* _WHAT YOU HAVE TO DO_: Scan the entries and copy each line where the word "with" is present.

Items listed in a dataset:
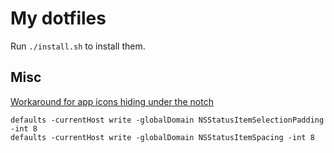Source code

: # My dotfiles

Run `./install.sh` to install them.

## Misc

[Workaround for app icons hiding under the notch](https://flaky.build/built-in-workaround-for-applications-hiding-under-the-macbook-pro-notch)

```
defaults -currentHost write -globalDomain NSStatusItemSelectionPadding -int 8
defaults -currentHost write -globalDomain NSStatusItemSpacing -int 8
```
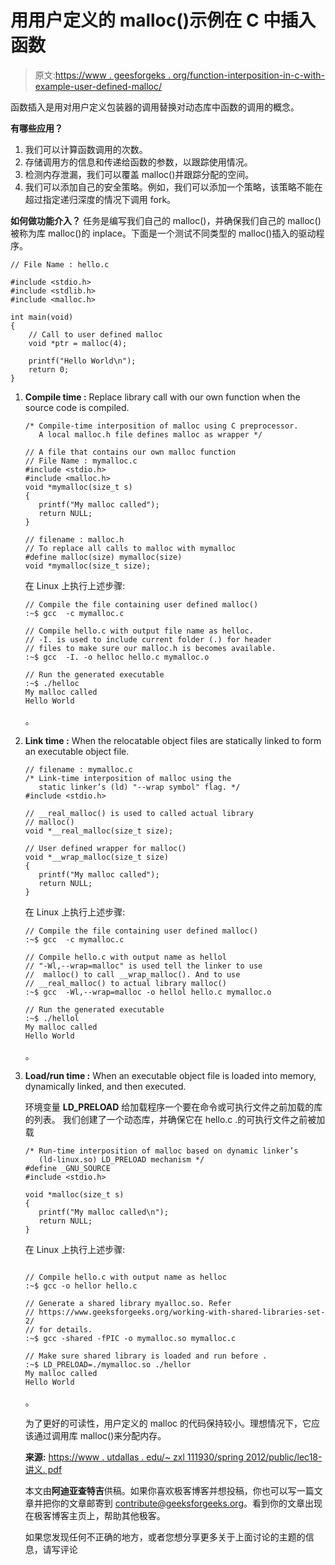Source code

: # 用用户定义的 malloc()示例在 C 中插入函数

> 原文:[https://www . geesforgeks . org/function-interposition-in-c-with-example-user-defined-malloc/](https://www.geeksforgeeks.org/function-interposition-in-c-with-an-example-of-user-defined-malloc/)

函数插入是用对用户定义包装器的调用替换对动态库中函数的调用的概念。

**有哪些应用？**

1.  我们可以计算函数调用的次数。
2.  存储调用方的信息和传递给函数的参数，以跟踪使用情况。
3.  检测内存泄漏，我们可以覆盖 malloc()并跟踪分配的空间。
4.  我们可以添加自己的安全策略。例如，我们可以添加一个策略，该策略不能在超过指定递归深度的情况下调用 fork。

**如何做功能介入？**
任务是编写我们自己的 malloc()，并确保我们自己的 malloc()被称为库 malloc()的 inplace。下面是一个测试不同类型的 malloc()插入的驱动程序。

```
// File Name : hello.c

#include <stdio.h>
#include <stdlib.h>
#include <malloc.h>

int main(void)
{
    // Call to user defined malloc
    void *ptr = malloc(4);

    printf("Hello World\n");
    return 0;
}
```

1.  **Compile time :** Replace library call with our own function when the source code is compiled.

    ```
    /* Compile-time interposition of malloc using C preprocessor. 
       A local malloc.h file defines malloc as wrapper */

    // A file that contains our own malloc function
    // File Name : mymalloc.c
    #include <stdio.h>
    #include <malloc.h>
    void *mymalloc(size_t s)
    {
       printf("My malloc called");
       return NULL;
    }
    ```

    ```
    // filename : malloc.h
    // To replace all calls to malloc with mymalloc
    #define malloc(size) mymalloc(size)
    void *mymalloc(size_t size);
    ```

    在 Linux 上执行上述步骤:

    ```
    // Compile the file containing user defined malloc()
    :~$ gcc  -c mymalloc.c

    // Compile hello.c with output file name as helloc. 
    // -I. is used to include current folder (.) for header
    // files to make sure our malloc.h is becomes available.
    :~$ gcc  -I. -o helloc hello.c mymalloc.o

    // Run the generated executable
    :~$ ./helloc
    My malloc called
    Hello World 
    ```

    。

2.  **Link time :** When the relocatable object files are statically linked to form an executable object file.

    ```
    // filename : mymalloc.c
    /* Link-time interposition of malloc using the
       static linker’s (ld) "--wrap symbol" flag. */
    #include <stdio.h>

    // __real_malloc() is used to called actual library
    // malloc()
    void *__real_malloc(size_t size);

    // User defined wrapper for malloc()
    void *__wrap_malloc(size_t size)
    {
       printf("My malloc called");
       return NULL;
    }
    ```

    在 Linux 上执行上述步骤:

    ```
    // Compile the file containing user defined malloc()
    :~$ gcc  -c mymalloc.c

    // Compile hello.c with output name as hellol  
    // "-Wl,--wrap=malloc" is used tell the linker to use
    //  malloc() to call __wrap_malloc(). And to use 
    // __real_malloc() to actual library malloc() 
    :~$ gcc  -Wl,--wrap=malloc -o hellol hello.c mymalloc.o

    // Run the generated executable
    :~$ ./hellol
    My malloc called
    Hello World 
    ```

    。

3.  **Load/run time :** When an executable object file is loaded into memory, dynamically linked, and then executed.

    环境变量 **LD_PRELOAD** 给加载程序一个要在命令或可执行文件之前加载的库的列表。
    我们创建了一个动态库，并确保它在 hello.c .的可执行文件之前被加载

    ```
    /* Run-time interposition of malloc based on dynamic linker’s
       (ld-linux.so) LD_PRELOAD mechanism */
    #define _GNU_SOURCE
    #include <stdio.h>

    void *malloc(size_t s)
    {
       printf("My malloc called\n");
       return NULL;
    }
    ```

    在 Linux 上执行上述步骤:

    ```

    // Compile hello.c with output name as helloc
    :~$ gcc -o hellor hello.c

    // Generate a shared library myalloc.so. Refer
    // https://www.geeksforgeeks.org/working-with-shared-libraries-set-2/
    // for details.
    :~$ gcc -shared -fPIC -o mymalloc.so mymalloc.c

    // Make sure shared library is loaded and run before .
    :~$ LD_PRELOAD=./mymalloc.so ./hellor
    My malloc called
    Hello World

    ```

    。

    为了更好的可读性，用户定义的 malloc 的代码保持较小。理想情况下，它应该通过调用库 malloc()来分配内存。

    **来源:**
    [https://www . utdallas . edu/~ zxl 111930/spring 2012/public/lec18-讲义. pdf](https://www.utdallas.edu/~zxl111930/spring2012/public/lec18-handout.pdf)

    本文由**阿迪亚查特吉**供稿。如果你喜欢极客博客并想投稿，你也可以写一篇文章并把你的文章邮寄到 contribute@geeksforgeeks.org。看到你的文章出现在极客博客主页上，帮助其他极客。

    如果您发现任何不正确的地方，或者您想分享更多关于上面讨论的主题的信息，请写评论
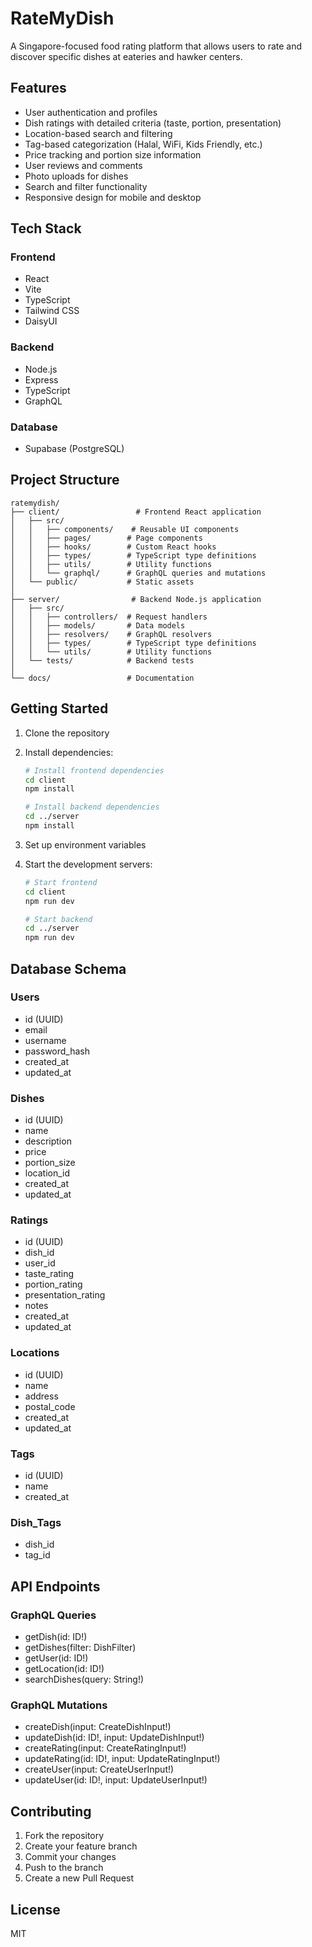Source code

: # RateMyDish

A Singapore-focused food rating platform that allows users to rate and discover specific dishes at eateries and hawker centers.

## Features

- User authentication and profiles
- Dish ratings with detailed criteria (taste, portion, presentation)
- Location-based search and filtering
- Tag-based categorization (Halal, WiFi, Kids Friendly, etc.)
- Price tracking and portion size information
- User reviews and comments
- Photo uploads for dishes
- Search and filter functionality
- Responsive design for mobile and desktop

## Tech Stack

### Frontend

- React
- Vite
- TypeScript
- Tailwind CSS
- DaisyUI

### Backend

- Node.js
- Express
- TypeScript
- GraphQL

### Database

- Supabase (PostgreSQL)

## Project Structure

```
ratemydish/
├── client/                 # Frontend React application
│   ├── src/
│   │   ├── components/    # Reusable UI components
│   │   ├── pages/        # Page components
│   │   ├── hooks/        # Custom React hooks
│   │   ├── types/        # TypeScript type definitions
│   │   ├── utils/        # Utility functions
│   │   └── graphql/      # GraphQL queries and mutations
│   └── public/           # Static assets
│
├── server/                # Backend Node.js application
│   ├── src/
│   │   ├── controllers/  # Request handlers
│   │   ├── models/       # Data models
│   │   ├── resolvers/    # GraphQL resolvers
│   │   ├── types/        # TypeScript type definitions
│   │   └── utils/        # Utility functions
│   └── tests/            # Backend tests
│
└── docs/                 # Documentation
```

## Getting Started

1. Clone the repository
2. Install dependencies:

   ```bash
   # Install frontend dependencies
   cd client
   npm install

   # Install backend dependencies
   cd ../server
   npm install
   ```

3. Set up environment variables
4. Start the development servers:

   ```bash
   # Start frontend
   cd client
   npm run dev

   # Start backend
   cd ../server
   npm run dev
   ```

## Database Schema

### Users

- id (UUID)
- email
- username
- password_hash
- created_at
- updated_at

### Dishes

- id (UUID)
- name
- description
- price
- portion_size
- location_id
- created_at
- updated_at

### Ratings

- id (UUID)
- dish_id
- user_id
- taste_rating
- portion_rating
- presentation_rating
- notes
- created_at
- updated_at

### Locations

- id (UUID)
- name
- address
- postal_code
- created_at
- updated_at

### Tags

- id (UUID)
- name
- created_at

### Dish_Tags

- dish_id
- tag_id

## API Endpoints

### GraphQL Queries

- getDish(id: ID!)
- getDishes(filter: DishFilter)
- getUser(id: ID!)
- getLocation(id: ID!)
- searchDishes(query: String!)

### GraphQL Mutations

- createDish(input: CreateDishInput!)
- updateDish(id: ID!, input: UpdateDishInput!)
- createRating(input: CreateRatingInput!)
- updateRating(id: ID!, input: UpdateRatingInput!)
- createUser(input: CreateUserInput!)
- updateUser(id: ID!, input: UpdateUserInput!)

## Contributing

1. Fork the repository
2. Create your feature branch
3. Commit your changes
4. Push to the branch
5. Create a new Pull Request

## License

MIT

* _RESULT OF THIS EXERCISE_:
> 原文:[https://www . geesforgeks . org/function-interposition-in-c-with-example-user-defined-malloc/](https://www.geeksforgeeks.org/function-interposition-in-c-with-an-example-of-user-defined-malloc/)
1.  **Compile time :** Replace library call with our own function when the source code is compiled.
    // To replace all calls to malloc with mymalloc
    // Compile hello.c with output file name as helloc. 
    // Compile hello.c with output name as hellol  
    // Compile hello.c with output name as helloc
    // https://www.geeksforgeeks.org/working-with-shared-libraries-set-2/
- Dish ratings with detailed criteria (taste, portion, presentation)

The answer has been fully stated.